_Exercise aim_:
Give again the line that contains "(1)融资总费用(含银行交易", plus every line after it to the end of the records, unchanged.

═══ Data for analysis ═══

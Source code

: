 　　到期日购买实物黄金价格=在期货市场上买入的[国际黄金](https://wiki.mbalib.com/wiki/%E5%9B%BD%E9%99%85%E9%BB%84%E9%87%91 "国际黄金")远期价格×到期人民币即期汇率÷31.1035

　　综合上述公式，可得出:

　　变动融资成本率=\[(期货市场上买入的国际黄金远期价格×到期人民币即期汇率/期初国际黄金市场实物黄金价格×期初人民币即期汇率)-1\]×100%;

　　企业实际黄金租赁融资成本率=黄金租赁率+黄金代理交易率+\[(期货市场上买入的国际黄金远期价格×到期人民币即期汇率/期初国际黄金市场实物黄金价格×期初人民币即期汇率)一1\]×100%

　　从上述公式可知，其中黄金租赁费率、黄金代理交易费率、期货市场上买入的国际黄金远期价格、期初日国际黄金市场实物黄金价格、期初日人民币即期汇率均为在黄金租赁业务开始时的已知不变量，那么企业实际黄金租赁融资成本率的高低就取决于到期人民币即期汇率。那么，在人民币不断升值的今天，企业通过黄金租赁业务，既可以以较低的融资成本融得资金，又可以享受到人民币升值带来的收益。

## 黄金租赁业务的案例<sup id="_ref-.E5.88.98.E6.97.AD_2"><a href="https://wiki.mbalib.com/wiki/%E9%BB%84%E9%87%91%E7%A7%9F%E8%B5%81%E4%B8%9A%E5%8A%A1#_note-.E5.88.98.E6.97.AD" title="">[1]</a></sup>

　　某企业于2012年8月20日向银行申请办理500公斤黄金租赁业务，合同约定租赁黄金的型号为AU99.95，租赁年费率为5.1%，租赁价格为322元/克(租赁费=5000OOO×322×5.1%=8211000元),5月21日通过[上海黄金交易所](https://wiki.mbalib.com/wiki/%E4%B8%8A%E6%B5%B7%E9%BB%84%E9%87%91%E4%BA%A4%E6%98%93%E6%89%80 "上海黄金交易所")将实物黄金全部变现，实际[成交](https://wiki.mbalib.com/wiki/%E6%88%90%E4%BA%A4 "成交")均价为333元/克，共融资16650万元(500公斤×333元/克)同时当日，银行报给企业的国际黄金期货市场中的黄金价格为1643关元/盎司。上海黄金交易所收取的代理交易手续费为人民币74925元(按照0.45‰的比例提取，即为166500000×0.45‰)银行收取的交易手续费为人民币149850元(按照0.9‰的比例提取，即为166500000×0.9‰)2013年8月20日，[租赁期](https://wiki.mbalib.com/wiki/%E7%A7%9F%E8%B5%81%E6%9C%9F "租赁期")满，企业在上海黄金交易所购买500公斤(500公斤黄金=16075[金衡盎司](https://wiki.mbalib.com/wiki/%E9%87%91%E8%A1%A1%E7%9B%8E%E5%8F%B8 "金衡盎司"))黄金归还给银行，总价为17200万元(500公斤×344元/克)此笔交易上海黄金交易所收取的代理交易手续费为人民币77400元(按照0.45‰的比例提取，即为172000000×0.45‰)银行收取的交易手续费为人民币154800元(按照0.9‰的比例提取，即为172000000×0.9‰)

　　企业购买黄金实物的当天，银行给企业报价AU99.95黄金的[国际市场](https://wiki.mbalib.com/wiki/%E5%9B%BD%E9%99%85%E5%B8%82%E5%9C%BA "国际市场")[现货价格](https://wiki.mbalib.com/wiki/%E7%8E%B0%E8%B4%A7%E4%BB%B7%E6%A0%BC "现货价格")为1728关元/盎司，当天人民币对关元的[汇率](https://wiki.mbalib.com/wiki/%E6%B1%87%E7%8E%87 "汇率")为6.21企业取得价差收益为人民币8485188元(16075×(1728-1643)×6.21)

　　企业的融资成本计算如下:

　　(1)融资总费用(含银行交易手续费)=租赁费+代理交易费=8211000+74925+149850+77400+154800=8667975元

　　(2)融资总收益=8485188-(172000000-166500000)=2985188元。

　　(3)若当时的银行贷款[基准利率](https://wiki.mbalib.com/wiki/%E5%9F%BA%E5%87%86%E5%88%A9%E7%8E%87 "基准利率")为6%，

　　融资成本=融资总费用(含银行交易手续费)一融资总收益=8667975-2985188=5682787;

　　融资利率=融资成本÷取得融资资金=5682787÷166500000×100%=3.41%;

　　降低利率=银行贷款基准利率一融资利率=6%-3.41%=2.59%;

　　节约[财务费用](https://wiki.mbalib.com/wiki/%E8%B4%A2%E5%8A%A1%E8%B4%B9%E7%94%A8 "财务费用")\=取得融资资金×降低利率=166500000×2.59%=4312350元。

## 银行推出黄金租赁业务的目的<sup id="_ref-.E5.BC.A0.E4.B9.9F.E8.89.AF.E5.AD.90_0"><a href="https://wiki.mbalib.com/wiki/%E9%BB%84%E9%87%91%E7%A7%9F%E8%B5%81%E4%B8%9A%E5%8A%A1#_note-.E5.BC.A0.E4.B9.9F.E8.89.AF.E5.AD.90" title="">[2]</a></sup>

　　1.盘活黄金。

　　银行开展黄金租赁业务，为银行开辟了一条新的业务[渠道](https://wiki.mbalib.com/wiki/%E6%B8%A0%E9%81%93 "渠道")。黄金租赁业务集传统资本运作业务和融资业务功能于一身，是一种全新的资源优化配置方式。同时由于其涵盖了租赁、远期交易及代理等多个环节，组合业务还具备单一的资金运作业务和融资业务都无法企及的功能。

═══

_Response_:
　　(1)融资总费用(含银行交易手续费)=租赁费+代理交易费=8211000+74925+149850+77400+154800=8667975元

　　(2)融资总收益=8485188-(172000000-166500000)=2985188元。

　　(3)若当时的银行贷款[基准利率](https://wiki.mbalib.com/wiki/%E5%9F%BA%E5%87%86%E5%88%A9%E7%8E%87 "基准利率")为6%，

　　融资成本=融资总费用(含银行交易手续费)一融资总收益=8667975-2985188=5682787;

　　融资利率=融资成本÷取得融资资金=5682787÷166500000×100%=3.41%;

　　降低利率=银行贷款基准利率一融资利率=6%-3.41%=2.59%;

　　节约[财务费用](https://wiki.mbalib.com/wiki/%E8%B4%A2%E5%8A%A1%E8%B4%B9%E7%94%A8 "财务费用")\=取得融资资金×降低利率=166500000×2.59%=4312350元。

## 银行推出黄金租赁业务的目的<sup id="_ref-.E5.BC.A0.E4.B9.9F.E8.89.AF.E5.AD.90_0"><a href="https://wiki.mbalib.com/wiki/%E9%BB%84%E9%87%91%E7%A7%9F%E8%B5%81%E4%B8%9A%E5%8A%A1#_note-.E5.BC.A0.E4.B9.9F.E8.89.AF.E5.AD.90" title="">[2]</a></sup>

　　1.盘活黄金。

　　银行开展黄金租赁业务，为银行开辟了一条新的业务[渠道](https://wiki.mbalib.com/wiki/%E6%B8%A0%E9%81%93 "渠道")。黄金租赁业务集传统资本运作业务和融资业务功能于一身，是一种全新的资源优化配置方式。同时由于其涵盖了租赁、远期交易及代理等多个环节，组合业务还具备单一的资金运作业务和融资业务都无法企及的功能。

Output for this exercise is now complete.